🤖 AI Summary
Industrial automation demands flexible control policies capable of adapting to dynamic tasks and environments, yet current LLM-based agents lack standardized planning benchmarks. To address this, we introduce the first LLM agent planning and control benchmark tailored for industrial automation, built upon an executable Blocksworld simulation environment and encompassing five progressively complex task categories. We innovatively propose the Model Context Protocol (MCP) as a unified tool interface, enabling plug-and-play integration and fair evaluation across heterogeneous agent architectures.

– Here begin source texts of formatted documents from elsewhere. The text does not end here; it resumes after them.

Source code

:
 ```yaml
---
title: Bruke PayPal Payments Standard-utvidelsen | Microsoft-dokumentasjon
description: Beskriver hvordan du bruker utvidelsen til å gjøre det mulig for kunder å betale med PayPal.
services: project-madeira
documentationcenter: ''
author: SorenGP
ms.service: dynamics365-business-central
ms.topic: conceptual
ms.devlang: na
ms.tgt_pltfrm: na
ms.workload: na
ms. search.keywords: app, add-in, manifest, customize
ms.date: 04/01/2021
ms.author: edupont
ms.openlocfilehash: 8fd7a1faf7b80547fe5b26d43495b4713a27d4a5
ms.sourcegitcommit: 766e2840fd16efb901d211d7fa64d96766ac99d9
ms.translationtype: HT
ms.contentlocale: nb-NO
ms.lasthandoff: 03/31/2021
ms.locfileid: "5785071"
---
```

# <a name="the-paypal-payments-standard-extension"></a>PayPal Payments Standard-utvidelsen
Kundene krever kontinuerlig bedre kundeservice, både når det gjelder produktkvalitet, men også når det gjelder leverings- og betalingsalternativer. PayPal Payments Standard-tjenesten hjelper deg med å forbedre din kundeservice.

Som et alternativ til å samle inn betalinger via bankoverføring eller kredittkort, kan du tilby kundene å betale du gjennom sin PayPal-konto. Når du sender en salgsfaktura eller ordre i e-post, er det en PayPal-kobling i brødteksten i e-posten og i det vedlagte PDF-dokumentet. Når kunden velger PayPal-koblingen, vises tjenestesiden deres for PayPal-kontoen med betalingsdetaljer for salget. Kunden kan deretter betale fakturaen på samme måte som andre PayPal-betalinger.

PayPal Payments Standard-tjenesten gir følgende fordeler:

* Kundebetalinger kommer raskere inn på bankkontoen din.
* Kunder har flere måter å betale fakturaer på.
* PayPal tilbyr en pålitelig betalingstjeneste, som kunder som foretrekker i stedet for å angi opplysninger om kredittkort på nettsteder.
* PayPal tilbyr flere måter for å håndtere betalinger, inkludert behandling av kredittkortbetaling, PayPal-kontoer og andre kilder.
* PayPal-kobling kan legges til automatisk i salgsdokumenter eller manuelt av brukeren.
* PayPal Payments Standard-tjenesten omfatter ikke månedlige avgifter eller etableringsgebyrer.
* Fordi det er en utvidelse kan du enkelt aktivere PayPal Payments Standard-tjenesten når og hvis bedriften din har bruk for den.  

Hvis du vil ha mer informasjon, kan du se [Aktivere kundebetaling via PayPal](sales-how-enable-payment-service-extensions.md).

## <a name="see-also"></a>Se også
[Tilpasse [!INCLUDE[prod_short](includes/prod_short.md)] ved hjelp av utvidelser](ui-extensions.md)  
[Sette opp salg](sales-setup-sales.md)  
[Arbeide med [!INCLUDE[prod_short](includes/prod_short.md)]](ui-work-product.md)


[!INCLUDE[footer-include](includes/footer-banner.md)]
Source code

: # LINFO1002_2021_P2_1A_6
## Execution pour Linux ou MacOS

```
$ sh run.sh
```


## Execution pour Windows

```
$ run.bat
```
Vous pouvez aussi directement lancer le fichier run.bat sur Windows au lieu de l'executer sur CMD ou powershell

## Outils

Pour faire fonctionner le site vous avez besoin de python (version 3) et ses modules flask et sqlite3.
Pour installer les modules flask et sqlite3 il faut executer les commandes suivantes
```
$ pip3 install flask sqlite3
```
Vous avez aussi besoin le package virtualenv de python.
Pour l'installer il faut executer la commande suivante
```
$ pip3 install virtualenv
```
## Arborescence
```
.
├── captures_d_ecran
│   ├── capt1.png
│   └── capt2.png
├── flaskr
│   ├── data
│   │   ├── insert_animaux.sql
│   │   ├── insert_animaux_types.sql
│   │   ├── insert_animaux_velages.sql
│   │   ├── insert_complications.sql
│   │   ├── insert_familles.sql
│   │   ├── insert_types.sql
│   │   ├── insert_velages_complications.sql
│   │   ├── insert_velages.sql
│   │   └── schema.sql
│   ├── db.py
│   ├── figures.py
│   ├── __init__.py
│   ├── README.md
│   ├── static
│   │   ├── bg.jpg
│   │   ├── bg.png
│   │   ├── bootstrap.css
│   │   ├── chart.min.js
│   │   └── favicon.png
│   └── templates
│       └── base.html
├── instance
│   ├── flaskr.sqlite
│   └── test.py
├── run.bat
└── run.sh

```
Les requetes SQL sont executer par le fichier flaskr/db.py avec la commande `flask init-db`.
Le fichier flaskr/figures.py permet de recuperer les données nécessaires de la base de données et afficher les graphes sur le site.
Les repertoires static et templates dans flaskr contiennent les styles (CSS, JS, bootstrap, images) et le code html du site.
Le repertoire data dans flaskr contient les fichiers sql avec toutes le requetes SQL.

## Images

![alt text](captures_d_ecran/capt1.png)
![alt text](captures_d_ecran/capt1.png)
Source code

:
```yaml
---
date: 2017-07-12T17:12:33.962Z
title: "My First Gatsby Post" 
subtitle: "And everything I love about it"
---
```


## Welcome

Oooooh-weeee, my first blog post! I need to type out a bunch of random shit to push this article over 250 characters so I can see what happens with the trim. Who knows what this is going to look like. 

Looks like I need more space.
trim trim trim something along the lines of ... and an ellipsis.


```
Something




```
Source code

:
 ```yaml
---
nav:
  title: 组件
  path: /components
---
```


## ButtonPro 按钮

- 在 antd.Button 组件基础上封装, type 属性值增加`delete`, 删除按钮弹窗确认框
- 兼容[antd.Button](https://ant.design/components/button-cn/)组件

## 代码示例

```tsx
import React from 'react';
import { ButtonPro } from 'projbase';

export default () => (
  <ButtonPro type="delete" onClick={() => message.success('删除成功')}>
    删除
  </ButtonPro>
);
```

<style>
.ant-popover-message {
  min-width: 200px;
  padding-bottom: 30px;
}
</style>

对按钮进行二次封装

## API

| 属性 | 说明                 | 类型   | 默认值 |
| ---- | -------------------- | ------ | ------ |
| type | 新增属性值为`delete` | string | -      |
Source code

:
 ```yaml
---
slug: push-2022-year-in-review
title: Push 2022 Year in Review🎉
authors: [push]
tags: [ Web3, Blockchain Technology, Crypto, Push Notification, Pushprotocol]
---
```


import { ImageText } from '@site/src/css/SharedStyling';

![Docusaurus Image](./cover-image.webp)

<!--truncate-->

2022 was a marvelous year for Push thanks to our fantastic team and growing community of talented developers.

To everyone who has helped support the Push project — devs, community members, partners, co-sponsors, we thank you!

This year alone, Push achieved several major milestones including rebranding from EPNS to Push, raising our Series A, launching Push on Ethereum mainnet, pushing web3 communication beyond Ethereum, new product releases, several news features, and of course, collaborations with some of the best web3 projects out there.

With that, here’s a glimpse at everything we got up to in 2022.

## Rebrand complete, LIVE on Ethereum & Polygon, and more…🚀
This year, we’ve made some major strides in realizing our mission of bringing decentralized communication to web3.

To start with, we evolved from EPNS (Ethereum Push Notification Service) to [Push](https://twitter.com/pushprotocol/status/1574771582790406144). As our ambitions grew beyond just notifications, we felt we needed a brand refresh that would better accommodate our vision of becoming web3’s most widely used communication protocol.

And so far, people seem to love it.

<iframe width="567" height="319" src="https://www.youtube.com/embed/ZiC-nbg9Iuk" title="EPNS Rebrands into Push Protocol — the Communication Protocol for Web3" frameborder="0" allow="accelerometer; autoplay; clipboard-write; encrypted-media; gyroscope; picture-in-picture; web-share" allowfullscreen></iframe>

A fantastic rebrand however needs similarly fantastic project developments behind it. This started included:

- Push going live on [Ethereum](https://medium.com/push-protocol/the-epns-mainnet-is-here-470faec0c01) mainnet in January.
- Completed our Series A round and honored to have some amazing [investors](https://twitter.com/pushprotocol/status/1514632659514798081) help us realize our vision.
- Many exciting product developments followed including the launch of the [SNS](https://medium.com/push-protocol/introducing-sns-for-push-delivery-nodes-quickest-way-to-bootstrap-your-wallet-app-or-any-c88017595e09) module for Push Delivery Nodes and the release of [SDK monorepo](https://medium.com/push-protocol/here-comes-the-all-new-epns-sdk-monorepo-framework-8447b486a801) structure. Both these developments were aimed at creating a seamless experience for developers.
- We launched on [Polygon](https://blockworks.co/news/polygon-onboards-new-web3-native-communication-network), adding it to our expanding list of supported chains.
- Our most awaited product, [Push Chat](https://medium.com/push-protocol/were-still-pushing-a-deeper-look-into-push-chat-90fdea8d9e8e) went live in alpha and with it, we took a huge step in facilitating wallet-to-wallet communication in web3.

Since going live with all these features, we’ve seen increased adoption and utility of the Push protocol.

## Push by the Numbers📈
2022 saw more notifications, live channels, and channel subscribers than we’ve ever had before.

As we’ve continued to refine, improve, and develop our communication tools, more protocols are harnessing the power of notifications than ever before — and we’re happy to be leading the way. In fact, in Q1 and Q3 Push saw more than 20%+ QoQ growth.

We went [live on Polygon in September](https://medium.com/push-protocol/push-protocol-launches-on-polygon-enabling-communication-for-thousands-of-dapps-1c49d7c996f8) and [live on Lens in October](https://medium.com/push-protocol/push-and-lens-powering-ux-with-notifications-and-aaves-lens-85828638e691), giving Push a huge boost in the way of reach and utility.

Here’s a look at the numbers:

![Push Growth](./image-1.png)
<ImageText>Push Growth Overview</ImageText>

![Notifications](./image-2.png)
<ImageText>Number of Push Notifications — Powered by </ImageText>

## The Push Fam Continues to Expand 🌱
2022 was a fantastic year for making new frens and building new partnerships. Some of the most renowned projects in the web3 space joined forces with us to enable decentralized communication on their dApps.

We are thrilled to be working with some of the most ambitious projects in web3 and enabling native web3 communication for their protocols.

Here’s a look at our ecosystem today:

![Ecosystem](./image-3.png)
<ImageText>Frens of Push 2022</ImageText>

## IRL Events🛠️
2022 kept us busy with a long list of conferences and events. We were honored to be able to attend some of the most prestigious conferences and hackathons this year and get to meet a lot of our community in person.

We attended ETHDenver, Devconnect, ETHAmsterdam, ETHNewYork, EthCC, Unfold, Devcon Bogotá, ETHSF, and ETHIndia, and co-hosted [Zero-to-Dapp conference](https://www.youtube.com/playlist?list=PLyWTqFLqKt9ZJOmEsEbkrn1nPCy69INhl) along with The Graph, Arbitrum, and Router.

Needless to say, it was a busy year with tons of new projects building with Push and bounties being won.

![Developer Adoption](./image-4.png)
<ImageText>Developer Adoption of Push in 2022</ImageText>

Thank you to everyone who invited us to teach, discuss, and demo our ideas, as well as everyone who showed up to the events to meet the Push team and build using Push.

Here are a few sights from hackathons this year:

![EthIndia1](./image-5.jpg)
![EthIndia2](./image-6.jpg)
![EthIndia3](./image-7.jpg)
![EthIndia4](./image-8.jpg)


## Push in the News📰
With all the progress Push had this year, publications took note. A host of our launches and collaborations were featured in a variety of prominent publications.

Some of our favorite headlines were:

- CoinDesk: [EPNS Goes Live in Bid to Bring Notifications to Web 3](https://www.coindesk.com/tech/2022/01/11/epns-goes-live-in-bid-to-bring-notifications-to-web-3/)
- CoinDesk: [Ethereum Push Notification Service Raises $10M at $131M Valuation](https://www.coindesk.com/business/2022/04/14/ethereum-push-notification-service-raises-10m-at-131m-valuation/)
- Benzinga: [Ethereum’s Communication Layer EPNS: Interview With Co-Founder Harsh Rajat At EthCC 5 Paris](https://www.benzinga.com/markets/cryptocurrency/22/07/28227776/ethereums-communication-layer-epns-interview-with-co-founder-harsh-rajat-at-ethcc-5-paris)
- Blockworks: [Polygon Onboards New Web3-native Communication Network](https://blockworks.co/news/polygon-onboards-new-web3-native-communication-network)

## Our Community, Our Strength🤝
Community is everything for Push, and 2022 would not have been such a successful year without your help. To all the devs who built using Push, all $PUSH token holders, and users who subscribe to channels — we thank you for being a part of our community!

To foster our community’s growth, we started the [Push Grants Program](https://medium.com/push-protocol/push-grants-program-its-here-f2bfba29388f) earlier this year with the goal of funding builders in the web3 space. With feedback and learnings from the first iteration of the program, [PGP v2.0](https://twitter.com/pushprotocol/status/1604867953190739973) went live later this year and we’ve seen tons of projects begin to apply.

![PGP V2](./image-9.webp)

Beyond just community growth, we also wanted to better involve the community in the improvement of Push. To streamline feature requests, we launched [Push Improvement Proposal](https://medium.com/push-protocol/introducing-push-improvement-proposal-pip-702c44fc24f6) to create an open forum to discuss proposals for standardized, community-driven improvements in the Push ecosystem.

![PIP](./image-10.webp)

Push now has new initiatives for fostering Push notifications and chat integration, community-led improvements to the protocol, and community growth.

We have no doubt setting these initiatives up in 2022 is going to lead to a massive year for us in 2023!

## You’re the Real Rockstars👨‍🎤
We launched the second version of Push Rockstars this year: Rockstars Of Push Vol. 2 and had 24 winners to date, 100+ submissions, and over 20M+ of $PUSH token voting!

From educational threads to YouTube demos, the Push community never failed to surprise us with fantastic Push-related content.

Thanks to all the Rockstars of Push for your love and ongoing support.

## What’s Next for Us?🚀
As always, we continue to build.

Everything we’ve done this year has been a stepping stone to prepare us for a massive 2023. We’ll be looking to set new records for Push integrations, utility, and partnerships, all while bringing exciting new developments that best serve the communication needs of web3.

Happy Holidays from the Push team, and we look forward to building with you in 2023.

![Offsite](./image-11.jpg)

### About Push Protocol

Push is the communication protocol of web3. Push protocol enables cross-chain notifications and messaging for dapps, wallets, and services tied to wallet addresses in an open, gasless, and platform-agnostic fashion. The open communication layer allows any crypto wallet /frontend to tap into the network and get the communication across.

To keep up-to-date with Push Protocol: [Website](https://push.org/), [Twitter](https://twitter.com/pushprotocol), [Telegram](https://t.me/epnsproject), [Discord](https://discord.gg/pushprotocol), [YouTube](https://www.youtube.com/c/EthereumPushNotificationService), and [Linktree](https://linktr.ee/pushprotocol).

The benchmark features modular design, automated evaluation pipelines, and a comprehensive quantitative metric suite; its feasibility has been validated using single-agent architectures. As an open-source platform, it fills a critical gap in systematic, reproducible benchmarking for LLM agent planning—establishing a foundation for rigorous, scalable research in intelligent control.
📝 Abstract
Industrial automation increasingly requires flexible control strategies that can adapt to changing tasks and environments. Agents based on Large Language Models (LLMs) offer potential for such adaptive planning and execution but lack standardized benchmarks for systematic comparison. We introduce a benchmark with an executable simulation environment representing the Blocksworld problem providing five complexity categories. By integrating the Model Context Protocol (MCP) as a standardized tool interface, diverse agent architectures can be connected to and evaluated against the benchmark without implementation-specific modifications. A single-agent implementation demonstrates the benchmark's applicability, establishing quantitative metrics for comparison of LLM-based planning and execution approaches.